Fermi knew that when an atom splits it releases other neutrons, and he was quick to realize that under the right conditions those neutrons could go on to split other atoms in a chain reaction. This would lead to one of two things: a steady generation of energy in the form of heat or a huge explosion. If each splitting atom caused one released neutron to split another atom, the chain reaction was said to be "critical" and would create a steady release of heat energy. But if each fission event released two, three, or more neutrons that went on to split other atoms, the chain reaction was deemed "supercritical" and would rapidly cascade into an almost instantaneous, massive, explosive release of energy—a bomb. In the climate of the times, with the world on the brink of war, there was little doubt in which direction the main research effort would turn. Fermi, who had emigrated to the United States, became part of the top-secret American effort known as the Manhattan Project, which, in an astonishingly short period of time from its beginnings in 1942, turned fission's potential into the reality of the world's first atomic bombs.

The Manhattan Project, headed by General Leslie Groves of the Army Corps of Engineers, included experimental facilities and manufacturing plants in several states, from Tennessee to Washington.
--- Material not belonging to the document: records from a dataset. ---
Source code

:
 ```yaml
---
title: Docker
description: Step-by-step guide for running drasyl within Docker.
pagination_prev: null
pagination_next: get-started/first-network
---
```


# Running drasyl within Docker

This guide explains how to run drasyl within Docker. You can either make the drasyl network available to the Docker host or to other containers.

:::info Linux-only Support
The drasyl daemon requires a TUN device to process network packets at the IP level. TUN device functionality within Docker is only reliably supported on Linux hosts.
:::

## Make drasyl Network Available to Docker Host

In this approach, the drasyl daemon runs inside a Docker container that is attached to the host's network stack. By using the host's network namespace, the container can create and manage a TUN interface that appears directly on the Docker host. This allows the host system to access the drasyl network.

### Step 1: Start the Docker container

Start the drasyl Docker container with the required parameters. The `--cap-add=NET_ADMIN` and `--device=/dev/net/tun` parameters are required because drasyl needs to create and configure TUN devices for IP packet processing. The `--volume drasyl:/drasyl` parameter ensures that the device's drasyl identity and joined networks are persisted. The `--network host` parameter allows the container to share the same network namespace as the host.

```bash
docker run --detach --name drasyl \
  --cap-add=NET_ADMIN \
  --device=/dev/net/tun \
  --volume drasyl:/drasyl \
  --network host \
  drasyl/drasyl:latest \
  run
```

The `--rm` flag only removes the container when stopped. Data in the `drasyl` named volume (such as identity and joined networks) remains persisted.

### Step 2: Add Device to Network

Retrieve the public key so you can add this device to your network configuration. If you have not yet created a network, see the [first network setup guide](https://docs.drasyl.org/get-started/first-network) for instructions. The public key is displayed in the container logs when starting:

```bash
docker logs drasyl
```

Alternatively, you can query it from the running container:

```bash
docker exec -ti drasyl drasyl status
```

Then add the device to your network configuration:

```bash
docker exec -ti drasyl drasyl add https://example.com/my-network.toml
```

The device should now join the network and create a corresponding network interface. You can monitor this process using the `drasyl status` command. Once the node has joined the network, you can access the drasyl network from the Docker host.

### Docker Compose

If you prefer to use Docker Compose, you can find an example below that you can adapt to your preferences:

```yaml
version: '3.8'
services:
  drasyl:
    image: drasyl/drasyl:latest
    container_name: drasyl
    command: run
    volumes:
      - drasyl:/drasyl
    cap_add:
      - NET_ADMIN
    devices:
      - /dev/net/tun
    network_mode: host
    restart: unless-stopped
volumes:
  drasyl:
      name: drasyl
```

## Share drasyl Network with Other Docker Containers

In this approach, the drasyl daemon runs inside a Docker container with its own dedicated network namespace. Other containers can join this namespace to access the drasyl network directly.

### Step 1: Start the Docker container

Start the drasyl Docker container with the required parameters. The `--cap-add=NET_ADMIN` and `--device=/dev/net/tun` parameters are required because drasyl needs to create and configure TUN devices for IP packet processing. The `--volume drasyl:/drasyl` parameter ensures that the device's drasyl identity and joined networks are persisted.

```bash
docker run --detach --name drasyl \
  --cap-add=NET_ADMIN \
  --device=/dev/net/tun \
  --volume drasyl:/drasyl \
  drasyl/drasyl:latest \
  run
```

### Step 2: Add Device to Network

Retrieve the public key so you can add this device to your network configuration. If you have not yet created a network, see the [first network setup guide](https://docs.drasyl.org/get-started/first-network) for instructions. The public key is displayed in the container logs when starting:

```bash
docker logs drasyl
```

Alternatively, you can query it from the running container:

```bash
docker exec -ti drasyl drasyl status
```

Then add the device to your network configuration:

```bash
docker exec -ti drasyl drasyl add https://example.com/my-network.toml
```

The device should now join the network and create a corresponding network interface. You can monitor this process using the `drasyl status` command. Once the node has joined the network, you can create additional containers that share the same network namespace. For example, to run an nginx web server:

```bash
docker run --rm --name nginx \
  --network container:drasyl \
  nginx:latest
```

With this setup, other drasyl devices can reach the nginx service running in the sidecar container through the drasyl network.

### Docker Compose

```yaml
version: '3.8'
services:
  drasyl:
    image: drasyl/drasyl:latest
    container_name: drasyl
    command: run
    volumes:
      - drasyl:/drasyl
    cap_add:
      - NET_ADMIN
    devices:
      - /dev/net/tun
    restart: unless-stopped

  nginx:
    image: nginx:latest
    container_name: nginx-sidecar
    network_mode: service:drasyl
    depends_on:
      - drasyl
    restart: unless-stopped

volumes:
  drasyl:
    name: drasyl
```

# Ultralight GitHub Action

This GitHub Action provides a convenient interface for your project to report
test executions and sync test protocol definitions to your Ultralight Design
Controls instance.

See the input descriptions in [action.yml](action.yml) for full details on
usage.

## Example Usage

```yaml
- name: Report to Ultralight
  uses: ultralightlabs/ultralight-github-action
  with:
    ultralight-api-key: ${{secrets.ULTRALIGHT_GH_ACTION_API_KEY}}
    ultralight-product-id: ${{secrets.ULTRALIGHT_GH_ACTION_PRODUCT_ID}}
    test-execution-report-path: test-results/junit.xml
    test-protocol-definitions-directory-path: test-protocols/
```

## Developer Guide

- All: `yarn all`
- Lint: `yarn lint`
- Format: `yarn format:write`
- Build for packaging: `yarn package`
Dozens of top-ranking physicists and engineers took part. One of the most significant breakthroughs was achieved by Fermi himself, who in 1942 created the first controlled, self-sustaining nuclear chain reaction in a squash court beneath the stands of the University of Chicago stadium. To do it, he had built the world's first nuclear reactor, an achievement that would ultimately lead to the technology that now supplies a significant proportion of the world's energy. But it was also the first practical step toward creating a bomb.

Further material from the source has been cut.